*EXERCISE DESCRIPTION*:
Copy each line below in which the string "documentclass" appears.

DATA UNDER STUDY below:

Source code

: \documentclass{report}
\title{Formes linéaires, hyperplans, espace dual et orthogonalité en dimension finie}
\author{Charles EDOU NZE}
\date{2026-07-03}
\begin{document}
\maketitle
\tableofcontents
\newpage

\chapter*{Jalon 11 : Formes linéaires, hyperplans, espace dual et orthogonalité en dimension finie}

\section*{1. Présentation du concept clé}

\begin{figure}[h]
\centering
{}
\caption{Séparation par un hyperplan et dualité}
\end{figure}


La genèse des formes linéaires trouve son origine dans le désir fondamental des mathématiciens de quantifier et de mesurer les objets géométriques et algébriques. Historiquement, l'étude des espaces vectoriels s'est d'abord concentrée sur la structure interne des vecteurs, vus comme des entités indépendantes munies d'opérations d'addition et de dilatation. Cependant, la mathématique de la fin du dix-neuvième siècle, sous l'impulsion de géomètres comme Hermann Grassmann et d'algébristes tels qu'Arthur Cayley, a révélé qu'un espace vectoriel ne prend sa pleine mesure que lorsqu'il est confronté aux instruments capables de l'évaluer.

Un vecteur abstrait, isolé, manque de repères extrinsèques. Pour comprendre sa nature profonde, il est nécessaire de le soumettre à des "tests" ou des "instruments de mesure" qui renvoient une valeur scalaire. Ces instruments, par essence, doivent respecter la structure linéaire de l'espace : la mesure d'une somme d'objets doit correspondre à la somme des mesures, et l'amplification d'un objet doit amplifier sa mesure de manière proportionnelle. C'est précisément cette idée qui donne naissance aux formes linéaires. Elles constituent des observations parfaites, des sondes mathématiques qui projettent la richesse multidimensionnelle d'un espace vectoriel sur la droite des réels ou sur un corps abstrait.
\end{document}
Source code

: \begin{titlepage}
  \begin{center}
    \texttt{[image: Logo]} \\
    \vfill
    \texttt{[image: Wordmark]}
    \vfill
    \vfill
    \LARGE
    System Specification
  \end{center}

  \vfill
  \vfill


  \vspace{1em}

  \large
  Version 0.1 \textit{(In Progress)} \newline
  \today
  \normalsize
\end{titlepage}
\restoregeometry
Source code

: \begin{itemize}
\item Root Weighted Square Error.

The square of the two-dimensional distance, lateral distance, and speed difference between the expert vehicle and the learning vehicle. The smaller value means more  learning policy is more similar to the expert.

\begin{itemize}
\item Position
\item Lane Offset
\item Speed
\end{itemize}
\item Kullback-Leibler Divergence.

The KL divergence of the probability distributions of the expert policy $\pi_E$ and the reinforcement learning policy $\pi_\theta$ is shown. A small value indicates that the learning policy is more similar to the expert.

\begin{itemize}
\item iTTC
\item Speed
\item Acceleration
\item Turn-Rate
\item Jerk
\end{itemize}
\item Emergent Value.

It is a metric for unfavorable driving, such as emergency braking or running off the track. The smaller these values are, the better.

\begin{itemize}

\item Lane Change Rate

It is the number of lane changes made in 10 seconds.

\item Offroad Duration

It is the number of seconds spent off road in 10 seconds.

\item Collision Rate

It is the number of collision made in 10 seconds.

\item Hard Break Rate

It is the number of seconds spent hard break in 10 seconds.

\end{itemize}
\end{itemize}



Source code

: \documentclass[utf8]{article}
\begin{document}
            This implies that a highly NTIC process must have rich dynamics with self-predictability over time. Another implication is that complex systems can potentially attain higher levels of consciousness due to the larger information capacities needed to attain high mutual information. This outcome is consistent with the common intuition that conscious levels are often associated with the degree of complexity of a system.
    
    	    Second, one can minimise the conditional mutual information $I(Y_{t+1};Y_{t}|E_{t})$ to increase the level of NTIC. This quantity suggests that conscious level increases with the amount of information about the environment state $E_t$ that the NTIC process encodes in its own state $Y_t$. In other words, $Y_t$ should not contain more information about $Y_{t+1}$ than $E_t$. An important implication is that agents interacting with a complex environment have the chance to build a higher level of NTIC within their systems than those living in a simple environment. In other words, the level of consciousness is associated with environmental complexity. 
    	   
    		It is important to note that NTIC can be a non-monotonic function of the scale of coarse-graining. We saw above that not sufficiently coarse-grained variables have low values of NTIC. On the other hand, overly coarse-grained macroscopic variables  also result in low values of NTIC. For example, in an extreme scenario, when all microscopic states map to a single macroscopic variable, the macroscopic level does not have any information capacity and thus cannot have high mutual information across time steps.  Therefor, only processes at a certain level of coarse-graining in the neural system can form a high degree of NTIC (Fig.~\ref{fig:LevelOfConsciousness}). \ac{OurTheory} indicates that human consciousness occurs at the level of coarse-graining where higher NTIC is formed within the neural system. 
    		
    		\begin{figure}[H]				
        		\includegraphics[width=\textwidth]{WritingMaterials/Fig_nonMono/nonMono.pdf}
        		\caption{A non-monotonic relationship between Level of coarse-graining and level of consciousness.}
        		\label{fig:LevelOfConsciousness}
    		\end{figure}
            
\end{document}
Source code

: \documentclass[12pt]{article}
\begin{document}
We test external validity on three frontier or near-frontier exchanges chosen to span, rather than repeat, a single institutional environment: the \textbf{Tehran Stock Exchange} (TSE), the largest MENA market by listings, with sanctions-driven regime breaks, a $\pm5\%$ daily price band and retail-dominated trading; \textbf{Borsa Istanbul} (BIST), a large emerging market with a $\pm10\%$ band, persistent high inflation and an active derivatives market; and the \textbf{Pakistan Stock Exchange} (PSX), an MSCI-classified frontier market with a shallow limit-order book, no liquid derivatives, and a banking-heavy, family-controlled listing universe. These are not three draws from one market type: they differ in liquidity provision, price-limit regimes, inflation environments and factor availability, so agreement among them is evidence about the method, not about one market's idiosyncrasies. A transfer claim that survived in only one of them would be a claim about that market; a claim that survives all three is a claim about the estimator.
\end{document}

End of DATA UNDER STUDY.

*ANSWER SECTION*:
: \documentclass{report}
: \documentclass[utf8]{article}
: \documentclass[12pt]{article}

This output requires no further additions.